Proper manufacturing and use of pure materials are essential to ensure a functioning neon sign. A well-constructed neon sign should last over 30,000 hours. An average 100-watt light bulb will last between 750 to 1,000 hours.

Neon signs must meet the requirements of Underwriters Laboratories to be eligible for the UL. To verify this, independent testing agencies must conduct a series of tests. The National Electrical Code must also meet the requirements for neon signs. Outdoor signs must comply with local building codes as well as electrical wiring.

The Future

Small electronic transformers are the latest innovation in neon sign design. They eliminate the audible sound that older neon signs make. Programable electronic controls have replaced the electromechanical cam and switch controls for neon signs that blink, or appear to move.

Neon displays are also being used in consumer products such as telephones and automobile license plates frames. Neon displays can be used to cover large areas of the car’s exterior for a flashy look.
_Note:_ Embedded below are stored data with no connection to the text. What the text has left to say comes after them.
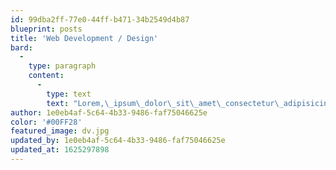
 ```yaml
---
id: 99dba2ff-77e0-44ff-b471-34b2549d4b87
blueprint: posts
title: 'Web Development / Design'
bard:
  -
    type: paragraph
    content:
      -
        type: text
        text: "Lorem,\_ipsum\_dolor\_sit\_amet\_consectetur\_adipisicing\_elit.\_Pariatur,\_tenetur\_soluta?\_Eveniet\_corporis\_excepturi\_a\_ea\_et\_ullam\_at\_laboriosam\_exercitationem\_atque,\_consequuntur\_officia\_quas\_aperiam\_veritatis,\_aliquam\_nam\_obcaecati\_ad.\_Maiores\_laborum\_dolorem\_excepturi.\_Reprehenderit\_consequatur\_eaque\_rerum\_eius\_obcaecati\_error\_ullam\_rem\_officiis\_explicabo\_alias\_iste\_distinctio\_ab\_soluta,\_voluptas\_sapiente\_doloribus\_ad\_qui\_vero\_quo\_culpa\_voluptates\_sed!\_Nam,\_veritatis\_voluptates!\_Fugit\_officiis\_sunt\_fuga\_voluptatem\_a\_repellat\_ad\_suscipit\_accusamus\_magnam."
author: 1e0eb4af-5c64-4b33-9486-faf75046625e
color: '#00FF28'
featured_image: dv.jpg
updated_by: 1e0eb4af-5c64-4b33-9486-faf75046625e
updated_at: 1625297898
---
```


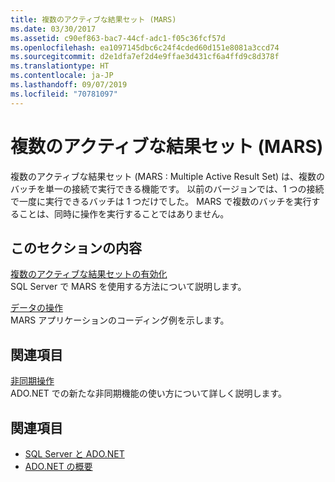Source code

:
 ```yaml
---
title: 複数のアクティブな結果セット (MARS)
ms.date: 03/30/2017
ms.assetid: c90ef863-bac7-44cf-adc1-f05c36fcf57d
ms.openlocfilehash: ea1097145dbc6c24f4cded60d151e8081a3ccd74
ms.sourcegitcommit: d2e1dfa7ef2d4e9ffae3d431cf6a4ffd9c8d378f
ms.translationtype: HT
ms.contentlocale: ja-JP
ms.lasthandoff: 09/07/2019
ms.locfileid: "70781097"
---
```

# <a name="multiple-active-result-sets-mars"></a>複数のアクティブな結果セット (MARS)
複数のアクティブな結果セット (MARS : Multiple Active Result Set) は、複数のバッチを単一の接続で実行できる機能です。 以前のバージョンでは、1 つの接続で一度に実行できるバッチは 1 つだけでした。 MARS で複数のバッチを実行することは、同時に操作を実行することではありません。  
  
## <a name="in-this-section"></a>このセクションの内容  
 [複数のアクティブな結果セットの有効化](enabling-multiple-active-result-sets.md)  
 SQL Server で MARS を使用する方法について説明します。  
  
 [データの操作](manipulating-data.md)  
 MARS アプリケーションのコーディング例を示します。  
  
## <a name="related-sections"></a>関連項目  
 [非同期操作](asynchronous-operations.md)  
 ADO.NET での新たな非同期機能の使い方について詳しく説明します。  
  
## <a name="see-also"></a>関連項目

- [SQL Server と ADO.NET](index.md)
- [ADO.NET の概要](../ado-net-overview.md)
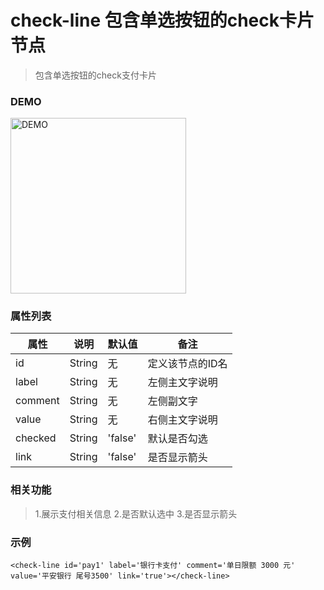 # check-line 包含单选按钮的check卡片节点
> 包含单选按钮的check支付卡片

### DEMO
<div><img alt="DEMO" src="https://ohc0dpsgs.qnssl.com/lego/images/button.jpeg" width="280.859"/></div>

### 属性列表

属性 | 说明 | 默认值 | 备注 
--- | --- | --- | ---
id | String | 无 | 定义该节点的ID名
label  | String | 无 | 左侧主文字说明
comment  | String | 无 | 左侧副文字
value  | String | 无 | 右侧主文字说明
checked  | String | 'false' | 默认是否勾选
link  | String | 'false' | 是否显示箭头


### 相关功能
>  1.展示支付相关信息
>  2.是否默认选中
>  3.是否显示箭头

### 示例
```
<check-line id='pay1' label='银行卡支付' comment='单日限额 3000 元' value='平安银行 尾号3500' link='true'></check-line>
```

### &nbsp;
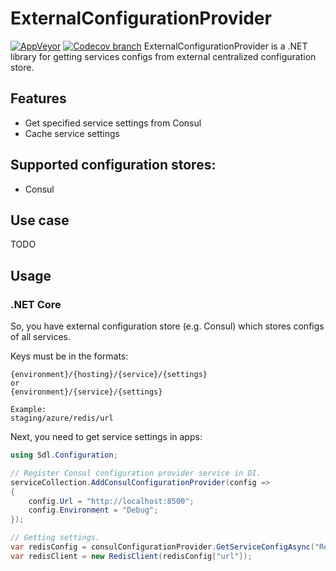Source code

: # ExternalConfigurationProvider

[![AppVeyor](https://img.shields.io/appveyor/ci/aidmsu/ExternalConfigurationProvider/master.svg?label=appveyor)](https://ci.appveyor.com/project/aidmsu/ExternalConfigurationProvider/branch/master)
[![Codecov branch](https://img.shields.io/codecov/c/github/aidmsu/ExternalConfigurationProvider/master.svg)](https://codecov.io/gh/aidmsu/ExternalConfigurationProvider)
ExternalConfigurationProvider is a .NET library for getting services configs from external centralized configuration store.

## Features

* Get specified service settings from Consul
* Cache service settings

## Supported configuration stores:

* Consul

## Use case

TODO

## Usage

### .NET Core

So, you have external configuration store (e.g. Consul) which stores configs of all services.

Keys must be in the formats:

```
{environment}/{hosting}/{service}/{settings}
or
{environment}/{service}/{settings}

Example:
staging/azure/redis/url
```

Next, you need to get service settings in apps:

```csharp
using Sdl.Configuration;

// Register Consul configuration provider service in DI.
serviceCollection.AddConsulConfigurationProvider(config =>
{
    config.Url = "http://localhost:8500";
    config.Environment = "Debug";
});	

// Getting settings.
var redisConfig = consulConfigurationProvider.GetServiceConfigAsync("Redis");
var redisClient = new RedisClient(redisConfig["url"]);
```

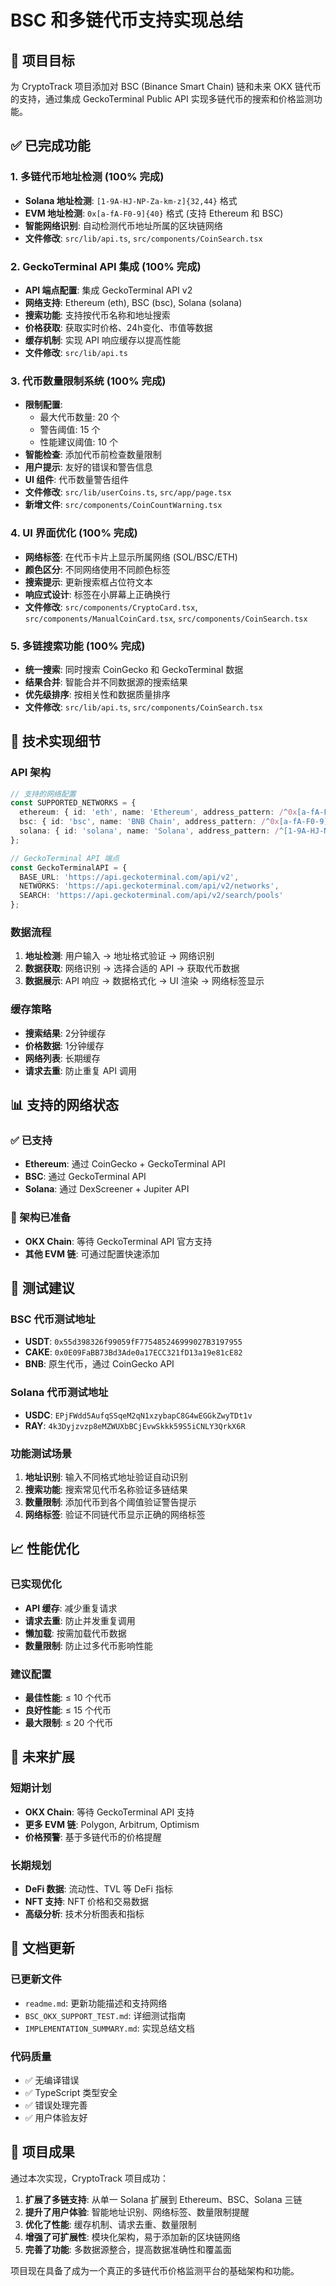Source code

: # BSC 和多链代币支持实现总结

## 🎯 项目目标
为 CryptoTrack 项目添加对 BSC (Binance Smart Chain) 链和未来 OKX 链代币的支持，通过集成 GeckoTerminal Public API 实现多链代币的搜索和价格监测功能。

## ✅ 已完成功能

### 1. 多链代币地址检测 (100% 完成)
- **Solana 地址检测**: `[1-9A-HJ-NP-Za-km-z]{32,44}` 格式
- **EVM 地址检测**: `0x[a-fA-F0-9]{40}` 格式 (支持 Ethereum 和 BSC)
- **智能网络识别**: 自动检测代币地址所属的区块链网络
- **文件修改**: `src/lib/api.ts`, `src/components/CoinSearch.tsx`

### 2. GeckoTerminal API 集成 (100% 完成)
- **API 端点配置**: 集成 GeckoTerminal API v2
- **网络支持**: Ethereum (eth), BSC (bsc), Solana (solana)
- **搜索功能**: 支持按代币名称和地址搜索
- **价格获取**: 获取实时价格、24h变化、市值等数据
- **缓存机制**: 实现 API 响应缓存以提高性能
- **文件修改**: `src/lib/api.ts`

### 3. 代币数量限制系统 (100% 完成)
- **限制配置**:
  - 最大代币数量: 20 个
  - 警告阈值: 15 个  
  - 性能建议阈值: 10 个
- **智能检查**: 添加代币前检查数量限制
- **用户提示**: 友好的错误和警告信息
- **UI 组件**: 代币数量警告组件
- **文件修改**: `src/lib/userCoins.ts`, `src/app/page.tsx`
- **新增文件**: `src/components/CoinCountWarning.tsx`

### 4. UI 界面优化 (100% 完成)
- **网络标签**: 在代币卡片上显示所属网络 (SOL/BSC/ETH)
- **颜色区分**: 不同网络使用不同颜色标签
- **搜索提示**: 更新搜索框占位符文本
- **响应式设计**: 标签在小屏幕上正确换行
- **文件修改**: `src/components/CryptoCard.tsx`, `src/components/ManualCoinCard.tsx`, `src/components/CoinSearch.tsx`

### 5. 多链搜索功能 (100% 完成)
- **统一搜索**: 同时搜索 CoinGecko 和 GeckoTerminal 数据
- **结果合并**: 智能合并不同数据源的搜索结果
- **优先级排序**: 按相关性和数据质量排序
- **文件修改**: `src/lib/api.ts`, `src/components/CoinSearch.tsx`

## 🔧 技术实现细节

### API 架构
```typescript
// 支持的网络配置
const SUPPORTED_NETWORKS = {
  ethereum: { id: 'eth', name: 'Ethereum', address_pattern: /^0x[a-fA-F0-9]{40}$/ },
  bsc: { id: 'bsc', name: 'BNB Chain', address_pattern: /^0x[a-fA-F0-9]{40}$/ },
  solana: { id: 'solana', name: 'Solana', address_pattern: /^[1-9A-HJ-NP-Za-km-z]{32,44}$/ }
};

// GeckoTerminal API 端点
const GeckoTerminalAPI = {
  BASE_URL: 'https://api.geckoterminal.com/api/v2',
  NETWORKS: 'https://api.geckoterminal.com/api/v2/networks',
  SEARCH: 'https://api.geckoterminal.com/api/v2/search/pools'
};
```

### 数据流程
1. **地址检测**: 用户输入 → 地址格式验证 → 网络识别
2. **数据获取**: 网络识别 → 选择合适的 API → 获取代币数据
3. **数据展示**: API 响应 → 数据格式化 → UI 渲染 → 网络标签显示

### 缓存策略
- **搜索结果**: 2分钟缓存
- **价格数据**: 1分钟缓存
- **网络列表**: 长期缓存
- **请求去重**: 防止重复 API 调用

## 📊 支持的网络状态

### ✅ 已支持
- **Ethereum**: 通过 CoinGecko + GeckoTerminal API
- **BSC**: 通过 GeckoTerminal API  
- **Solana**: 通过 DexScreener + Jupiter API

### 🔄 架构已准备
- **OKX Chain**: 等待 GeckoTerminal API 官方支持
- **其他 EVM 链**: 可通过配置快速添加

## 🧪 测试建议

### BSC 代币测试地址
- **USDT**: `0x55d398326f99059fF775485246999027B3197955`
- **CAKE**: `0x0E09FaBB73Bd3Ade0a17ECC321fD13a19e81cE82`
- **BNB**: 原生代币，通过 CoinGecko API

### Solana 代币测试地址  
- **USDC**: `EPjFWdd5AufqSSqeM2qN1xzybapC8G4wEGGkZwyTDt1v`
- **RAY**: `4k3Dyjzvzp8eMZWUXbBCjEvwSkkk59S5iCNLY3QrkX6R`

### 功能测试场景
1. **地址识别**: 输入不同格式地址验证自动识别
2. **搜索功能**: 搜索常见代币名称验证多链结果
3. **数量限制**: 添加代币到各个阈值验证警告提示
4. **网络标签**: 验证不同链代币显示正确的网络标签

## 📈 性能优化

### 已实现优化
- **API 缓存**: 减少重复请求
- **请求去重**: 防止并发重复调用
- **懒加载**: 按需加载代币数据
- **数量限制**: 防止过多代币影响性能

### 建议配置
- **最佳性能**: ≤ 10 个代币
- **良好性能**: ≤ 15 个代币  
- **最大限制**: ≤ 20 个代币

## 🔮 未来扩展

### 短期计划
- **OKX Chain**: 等待 GeckoTerminal API 支持
- **更多 EVM 链**: Polygon, Arbitrum, Optimism
- **价格预警**: 基于多链代币的价格提醒

### 长期规划
- **DeFi 数据**: 流动性、TVL 等 DeFi 指标
- **NFT 支持**: NFT 价格和交易数据
- **高级分析**: 技术分析图表和指标

## 📝 文档更新

### 已更新文件
- `readme.md`: 更新功能描述和支持网络
- `BSC_OKX_SUPPORT_TEST.md`: 详细测试指南
- `IMPLEMENTATION_SUMMARY.md`: 实现总结文档

### 代码质量
- ✅ 无编译错误
- ✅ TypeScript 类型安全
- ✅ 错误处理完善
- ✅ 用户体验友好

## 🎉 项目成果

通过本次实现，CryptoTrack 项目成功：
1. **扩展了多链支持**: 从单一 Solana 扩展到 Ethereum、BSC、Solana 三链
2. **提升了用户体验**: 智能地址识别、网络标签、数量限制提醒
3. **优化了性能**: 缓存机制、请求去重、数量限制
4. **增强了可扩展性**: 模块化架构，易于添加新的区块链网络
5. **完善了功能**: 多数据源整合，提高数据准确性和覆盖面

项目现在具备了成为一个真正的多链代币价格监测平台的基础架构和功能。
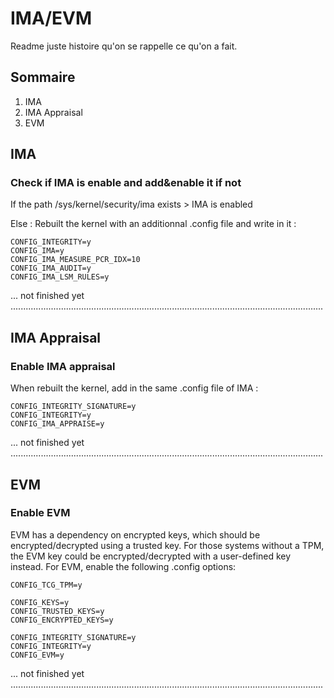 # IMA/EVM

Readme juste histoire qu'on se rappelle ce qu'on a fait.

## Sommaire

1) IMA
2) IMA Appraisal
3) EVM

## IMA

### Check if IMA is enable and add&enable it if not

If the path /sys/kernel/security/ima exists > IMA is enabled

Else : Rebuilt the kernel with an additionnal .config file and write in it :

```
CONFIG_INTEGRITY=y
CONFIG_IMA=y
CONFIG_IMA_MEASURE_PCR_IDX=10
CONFIG_IMA_AUDIT=y
CONFIG_IMA_LSM_RULES=y
```



... not finished yet ............................................................................................................................

## IMA Appraisal

### Enable IMA appraisal

When rebuilt the kernel, add in the same .config file of IMA :

```
CONFIG_INTEGRITY_SIGNATURE=y
CONFIG_INTEGRITY=y
CONFIG_IMA_APPRAISE=y
```

... not finished yet ............................................................................................................................

## EVM

### Enable EVM

EVM has a dependency on encrypted keys, which should be encrypted/decrypted using a trusted key. 
For those systems without a TPM, the EVM key could be encrypted/decrypted with a user-defined key instead. 
For EVM, enable the following .config options:

```
CONFIG_TCG_TPM=y

CONFIG_KEYS=y
CONFIG_TRUSTED_KEYS=y
CONFIG_ENCRYPTED_KEYS=y

CONFIG_INTEGRITY_SIGNATURE=y
CONFIG_INTEGRITY=y
CONFIG_EVM=y
```

... not finished yet ............................................................................................................................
Neon signs will see a revival in interest and applications. Japanese companies have expanded the neon light palette to more than 50 colors. Computer controls allow neon displays to appear more complex and exciting.

Because of its energy efficiency and durability, cost-effectiveness and custom design capabilities, LED neon signs are becoming more popular. LED neon sign is a great option for homes, businesses, restaurants, and bars looking to improve their lighting while also saving money. LED neon sign is great for displaying artwork, signs, or logos. LED neon sign is available in many colors and shapes. This makes it easy to create a unique look for any space. LED neon signs have a longer life span than traditional neon making them a more economical long-term option.

Posted in Blog, Lights, Neon Design Inspirations.